**WHAT TO PRODUCE**. The lines to be copied are those below that contain "Semanal".

★ ★ ★ ★ ★

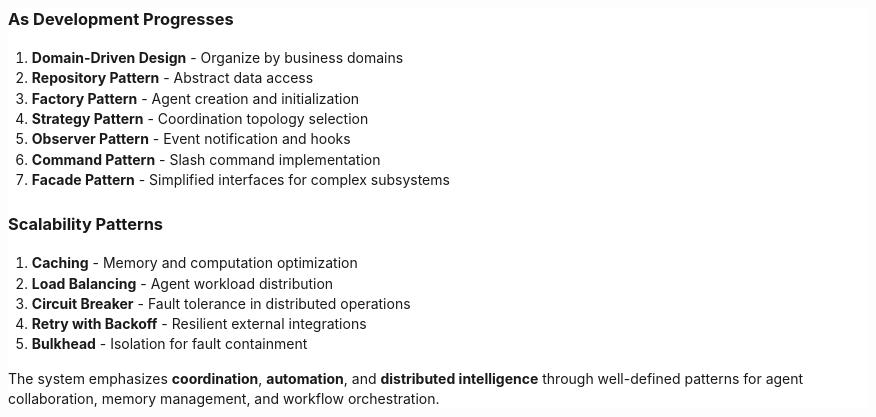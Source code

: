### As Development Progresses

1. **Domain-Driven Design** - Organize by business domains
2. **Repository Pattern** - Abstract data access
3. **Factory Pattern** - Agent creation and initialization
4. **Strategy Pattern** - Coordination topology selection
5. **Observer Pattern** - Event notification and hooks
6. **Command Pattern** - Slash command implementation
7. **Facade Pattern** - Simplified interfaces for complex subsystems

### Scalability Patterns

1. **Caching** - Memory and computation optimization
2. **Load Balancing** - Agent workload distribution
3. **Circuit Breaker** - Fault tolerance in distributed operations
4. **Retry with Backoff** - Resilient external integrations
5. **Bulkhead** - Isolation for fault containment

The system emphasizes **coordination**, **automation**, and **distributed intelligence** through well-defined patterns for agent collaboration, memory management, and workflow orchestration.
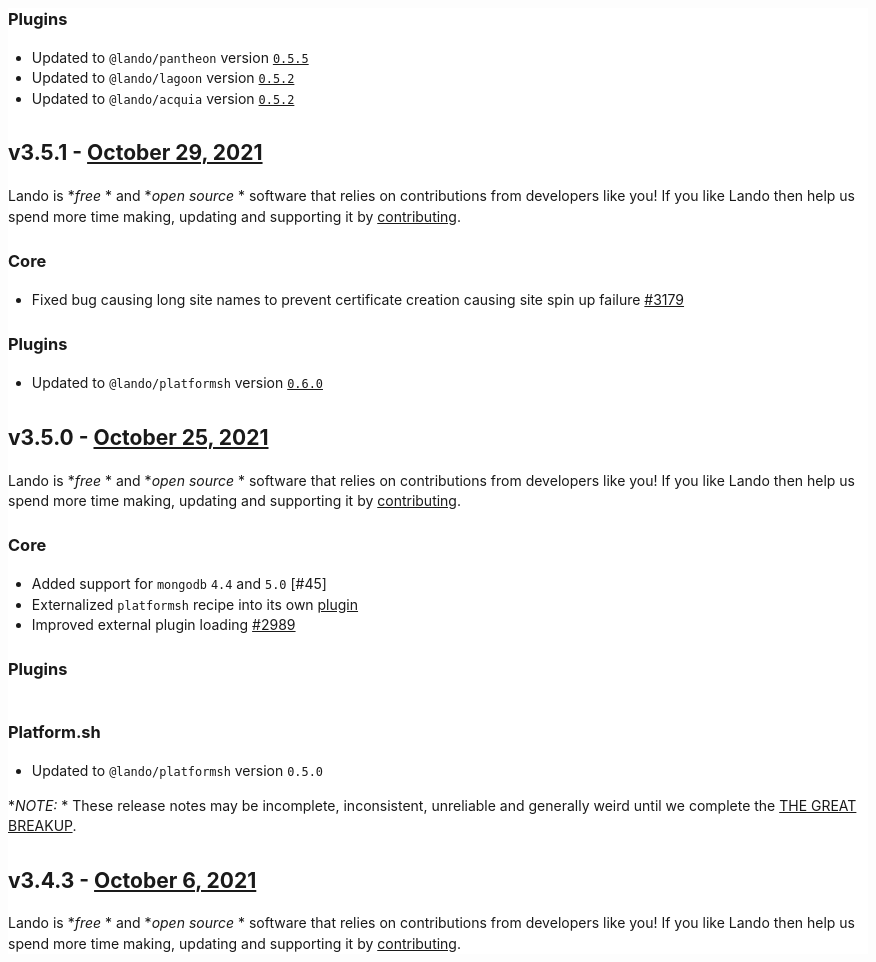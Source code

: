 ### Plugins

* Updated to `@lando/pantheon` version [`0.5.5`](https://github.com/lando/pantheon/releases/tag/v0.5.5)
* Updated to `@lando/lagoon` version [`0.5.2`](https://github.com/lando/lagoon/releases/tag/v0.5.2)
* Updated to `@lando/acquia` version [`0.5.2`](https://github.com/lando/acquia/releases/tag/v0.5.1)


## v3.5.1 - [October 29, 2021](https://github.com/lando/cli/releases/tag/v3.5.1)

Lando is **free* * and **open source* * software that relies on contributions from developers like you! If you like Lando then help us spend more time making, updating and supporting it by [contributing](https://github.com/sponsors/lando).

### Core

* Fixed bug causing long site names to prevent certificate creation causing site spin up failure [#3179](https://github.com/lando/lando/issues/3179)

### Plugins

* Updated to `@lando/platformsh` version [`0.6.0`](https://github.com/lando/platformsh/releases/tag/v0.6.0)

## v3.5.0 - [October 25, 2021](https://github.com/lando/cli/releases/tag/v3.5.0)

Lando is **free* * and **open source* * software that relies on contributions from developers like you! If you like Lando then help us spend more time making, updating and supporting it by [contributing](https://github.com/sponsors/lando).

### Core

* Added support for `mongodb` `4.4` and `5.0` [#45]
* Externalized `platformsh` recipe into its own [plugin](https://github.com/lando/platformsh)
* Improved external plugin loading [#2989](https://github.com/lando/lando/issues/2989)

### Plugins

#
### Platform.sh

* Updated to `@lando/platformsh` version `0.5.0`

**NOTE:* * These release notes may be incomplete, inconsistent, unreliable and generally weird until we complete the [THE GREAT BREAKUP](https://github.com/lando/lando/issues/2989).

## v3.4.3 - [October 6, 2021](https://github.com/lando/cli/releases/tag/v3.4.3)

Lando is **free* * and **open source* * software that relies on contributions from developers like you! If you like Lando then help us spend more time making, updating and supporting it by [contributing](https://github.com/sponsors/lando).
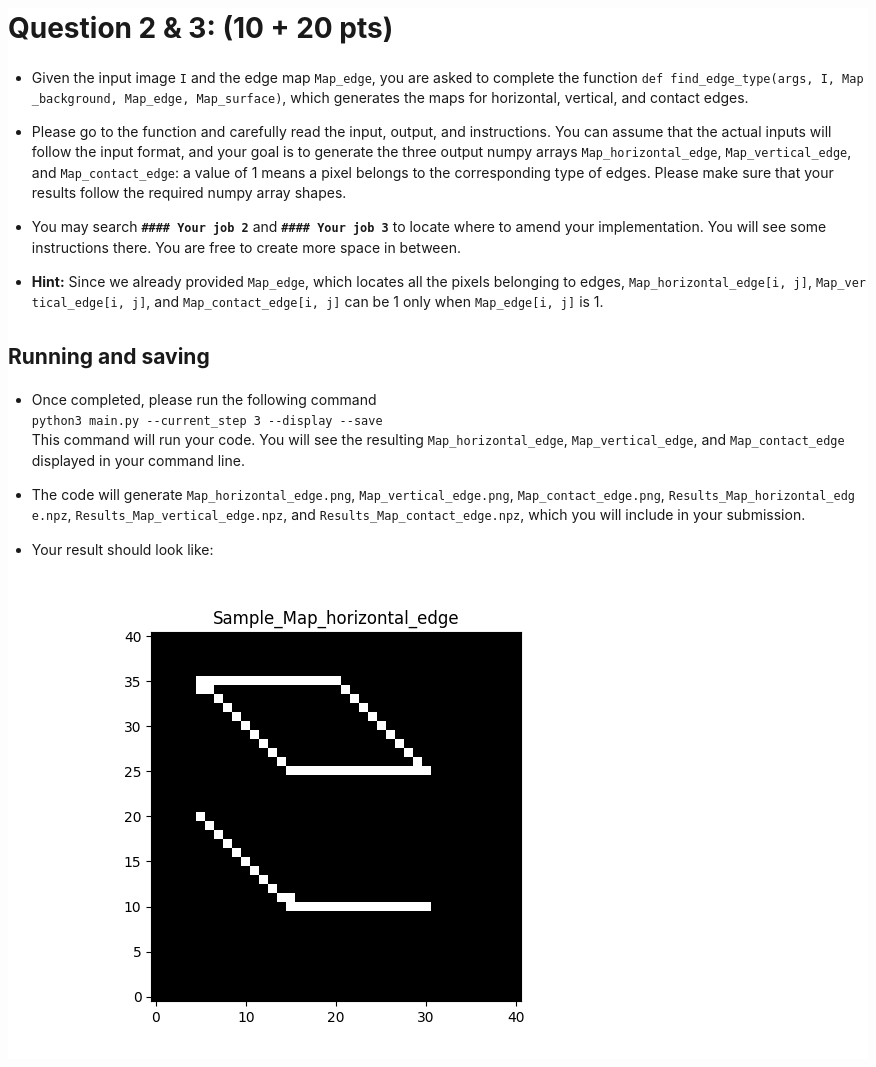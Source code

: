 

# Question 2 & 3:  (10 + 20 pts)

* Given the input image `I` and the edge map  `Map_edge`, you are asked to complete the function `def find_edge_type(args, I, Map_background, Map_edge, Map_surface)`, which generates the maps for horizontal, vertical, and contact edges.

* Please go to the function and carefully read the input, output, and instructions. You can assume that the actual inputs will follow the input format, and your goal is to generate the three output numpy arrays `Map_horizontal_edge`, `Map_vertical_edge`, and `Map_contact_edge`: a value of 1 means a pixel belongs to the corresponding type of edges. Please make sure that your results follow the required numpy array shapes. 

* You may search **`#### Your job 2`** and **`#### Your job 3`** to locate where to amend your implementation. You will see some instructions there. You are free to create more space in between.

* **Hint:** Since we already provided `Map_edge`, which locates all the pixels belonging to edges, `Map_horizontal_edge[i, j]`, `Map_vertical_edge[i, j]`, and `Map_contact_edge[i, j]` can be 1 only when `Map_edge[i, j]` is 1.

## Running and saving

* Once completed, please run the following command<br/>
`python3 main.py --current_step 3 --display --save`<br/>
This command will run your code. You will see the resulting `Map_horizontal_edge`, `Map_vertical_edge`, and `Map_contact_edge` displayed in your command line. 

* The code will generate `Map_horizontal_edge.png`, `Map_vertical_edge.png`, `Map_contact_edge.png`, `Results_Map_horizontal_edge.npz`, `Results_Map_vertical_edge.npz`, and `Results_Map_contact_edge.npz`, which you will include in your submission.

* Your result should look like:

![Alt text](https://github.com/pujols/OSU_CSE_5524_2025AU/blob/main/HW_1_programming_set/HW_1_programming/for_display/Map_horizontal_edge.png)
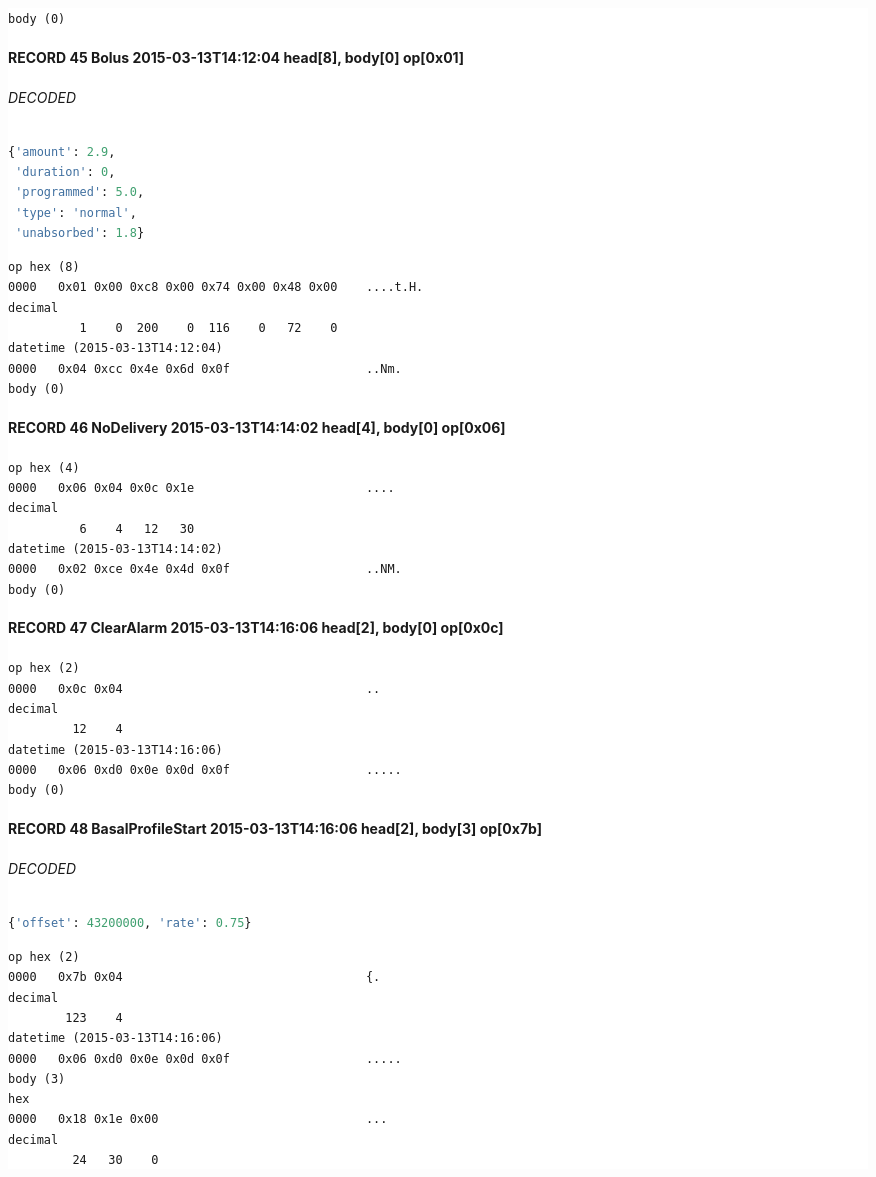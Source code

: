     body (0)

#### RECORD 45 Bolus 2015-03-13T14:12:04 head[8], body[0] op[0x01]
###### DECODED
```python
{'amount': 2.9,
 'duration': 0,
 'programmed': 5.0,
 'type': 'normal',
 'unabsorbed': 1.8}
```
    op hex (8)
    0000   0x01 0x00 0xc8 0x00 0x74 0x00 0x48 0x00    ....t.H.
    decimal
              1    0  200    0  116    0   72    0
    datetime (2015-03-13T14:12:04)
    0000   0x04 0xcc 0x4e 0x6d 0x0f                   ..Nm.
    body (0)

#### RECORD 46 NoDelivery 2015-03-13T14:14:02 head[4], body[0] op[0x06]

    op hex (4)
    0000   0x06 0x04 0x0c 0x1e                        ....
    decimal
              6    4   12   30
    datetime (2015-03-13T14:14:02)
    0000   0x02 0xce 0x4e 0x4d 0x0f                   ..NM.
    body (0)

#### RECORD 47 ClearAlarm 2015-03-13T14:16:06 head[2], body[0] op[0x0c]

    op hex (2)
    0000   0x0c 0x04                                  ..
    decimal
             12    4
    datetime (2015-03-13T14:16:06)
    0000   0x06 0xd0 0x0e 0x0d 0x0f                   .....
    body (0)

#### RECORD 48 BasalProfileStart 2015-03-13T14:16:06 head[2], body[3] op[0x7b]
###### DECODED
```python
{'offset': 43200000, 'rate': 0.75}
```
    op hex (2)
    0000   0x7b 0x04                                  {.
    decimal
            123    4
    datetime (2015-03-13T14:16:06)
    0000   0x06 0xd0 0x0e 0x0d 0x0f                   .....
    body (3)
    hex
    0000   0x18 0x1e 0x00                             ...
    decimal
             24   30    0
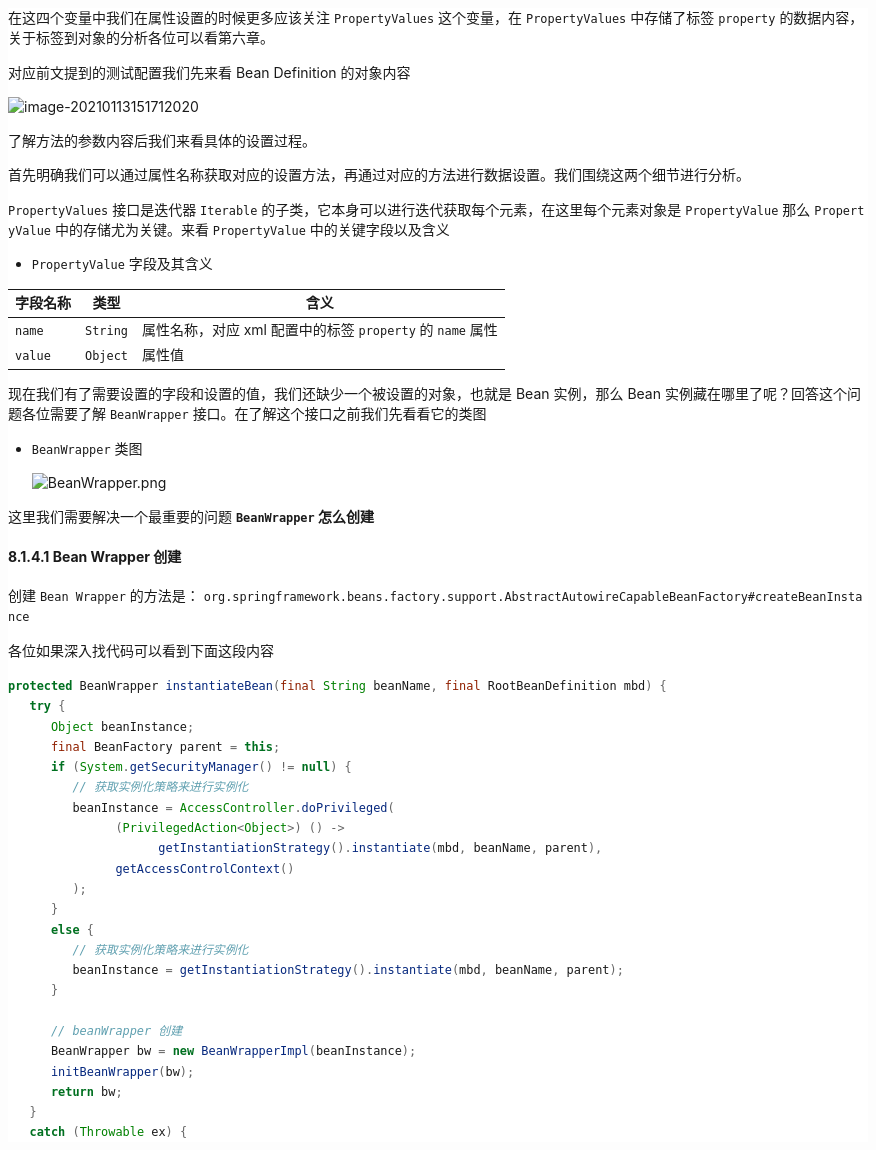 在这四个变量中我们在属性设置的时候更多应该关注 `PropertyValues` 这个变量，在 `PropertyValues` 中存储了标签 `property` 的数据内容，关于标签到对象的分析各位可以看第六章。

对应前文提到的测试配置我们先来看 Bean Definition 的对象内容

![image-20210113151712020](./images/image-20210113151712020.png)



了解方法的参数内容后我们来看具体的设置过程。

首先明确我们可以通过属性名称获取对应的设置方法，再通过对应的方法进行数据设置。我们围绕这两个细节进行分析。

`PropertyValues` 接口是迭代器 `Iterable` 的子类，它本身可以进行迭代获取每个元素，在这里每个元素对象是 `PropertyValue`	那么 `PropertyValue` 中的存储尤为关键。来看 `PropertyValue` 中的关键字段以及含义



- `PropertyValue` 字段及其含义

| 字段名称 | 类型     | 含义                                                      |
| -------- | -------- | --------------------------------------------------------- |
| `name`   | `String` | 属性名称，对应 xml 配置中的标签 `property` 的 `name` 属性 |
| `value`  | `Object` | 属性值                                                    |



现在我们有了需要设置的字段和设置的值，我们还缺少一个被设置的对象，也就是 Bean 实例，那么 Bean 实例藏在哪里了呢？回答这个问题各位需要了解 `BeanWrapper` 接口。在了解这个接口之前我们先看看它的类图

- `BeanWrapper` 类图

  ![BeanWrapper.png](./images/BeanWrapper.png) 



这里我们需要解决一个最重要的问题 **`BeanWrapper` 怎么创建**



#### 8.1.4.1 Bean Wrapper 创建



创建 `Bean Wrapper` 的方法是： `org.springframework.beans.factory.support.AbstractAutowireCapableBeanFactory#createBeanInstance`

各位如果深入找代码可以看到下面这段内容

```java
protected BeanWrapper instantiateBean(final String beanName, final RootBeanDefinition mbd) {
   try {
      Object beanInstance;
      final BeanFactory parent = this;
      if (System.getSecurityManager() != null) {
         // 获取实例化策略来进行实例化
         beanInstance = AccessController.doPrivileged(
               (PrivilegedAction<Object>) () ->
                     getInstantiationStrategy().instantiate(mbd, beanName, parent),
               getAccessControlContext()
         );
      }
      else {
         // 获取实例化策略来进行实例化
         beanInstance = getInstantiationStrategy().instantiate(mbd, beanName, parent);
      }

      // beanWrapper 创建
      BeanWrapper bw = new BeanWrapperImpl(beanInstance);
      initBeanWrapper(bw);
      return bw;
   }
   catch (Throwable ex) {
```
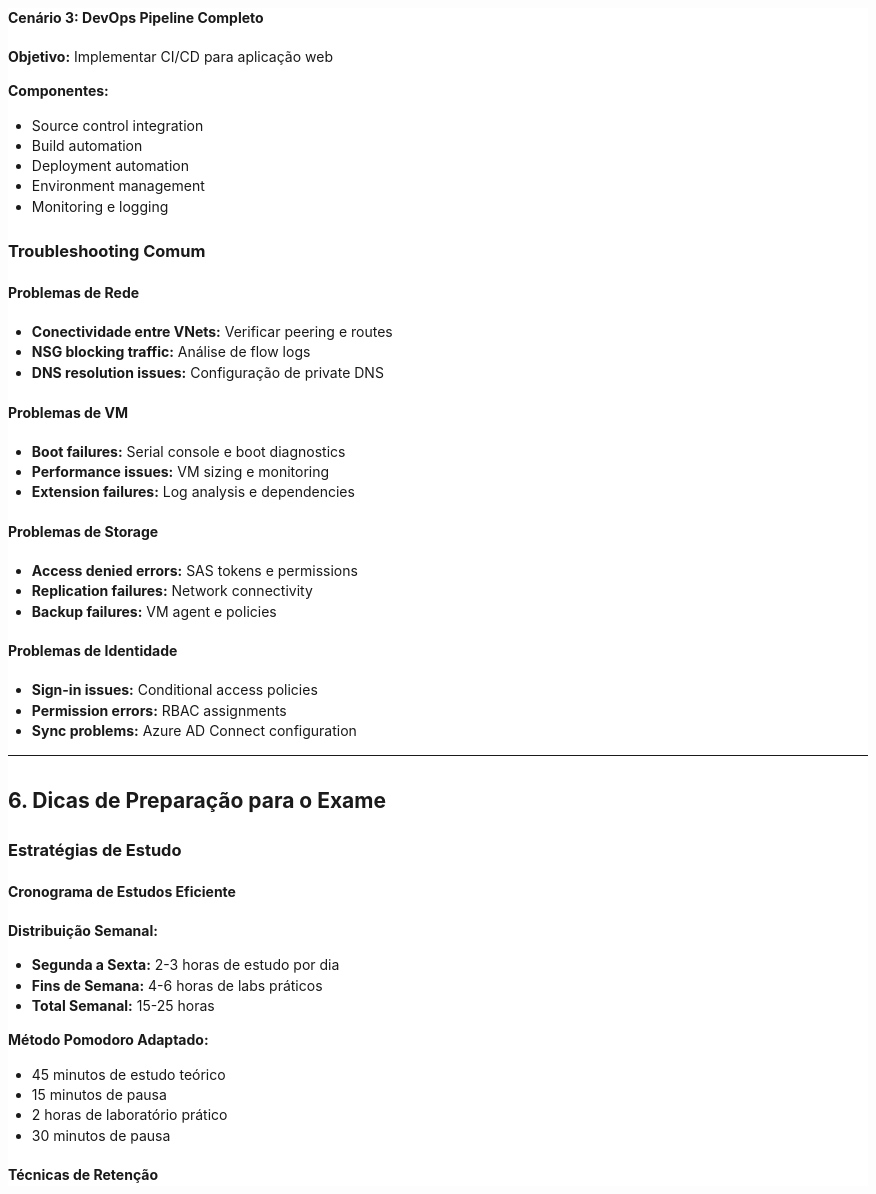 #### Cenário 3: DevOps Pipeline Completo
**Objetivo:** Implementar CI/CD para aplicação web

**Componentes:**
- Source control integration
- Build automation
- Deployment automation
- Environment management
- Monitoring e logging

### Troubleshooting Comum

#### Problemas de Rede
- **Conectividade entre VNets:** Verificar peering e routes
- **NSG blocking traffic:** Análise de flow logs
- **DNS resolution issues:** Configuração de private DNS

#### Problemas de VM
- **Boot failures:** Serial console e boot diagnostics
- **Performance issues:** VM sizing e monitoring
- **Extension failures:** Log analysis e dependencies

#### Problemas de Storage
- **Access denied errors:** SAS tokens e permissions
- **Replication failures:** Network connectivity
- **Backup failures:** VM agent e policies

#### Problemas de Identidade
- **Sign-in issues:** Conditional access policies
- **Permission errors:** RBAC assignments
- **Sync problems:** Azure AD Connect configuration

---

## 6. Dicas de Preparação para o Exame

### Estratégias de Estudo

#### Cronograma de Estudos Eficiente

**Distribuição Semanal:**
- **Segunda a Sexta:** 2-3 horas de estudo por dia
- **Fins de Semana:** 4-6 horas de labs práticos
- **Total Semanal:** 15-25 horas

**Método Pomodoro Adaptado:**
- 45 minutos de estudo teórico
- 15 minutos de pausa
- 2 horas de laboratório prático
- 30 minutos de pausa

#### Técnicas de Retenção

★ ★ ★ ★ ★

**ANSWER TO THIS TASK**.
**Distribuição Semanal:**
- **Total Semanal:** 15-25 horas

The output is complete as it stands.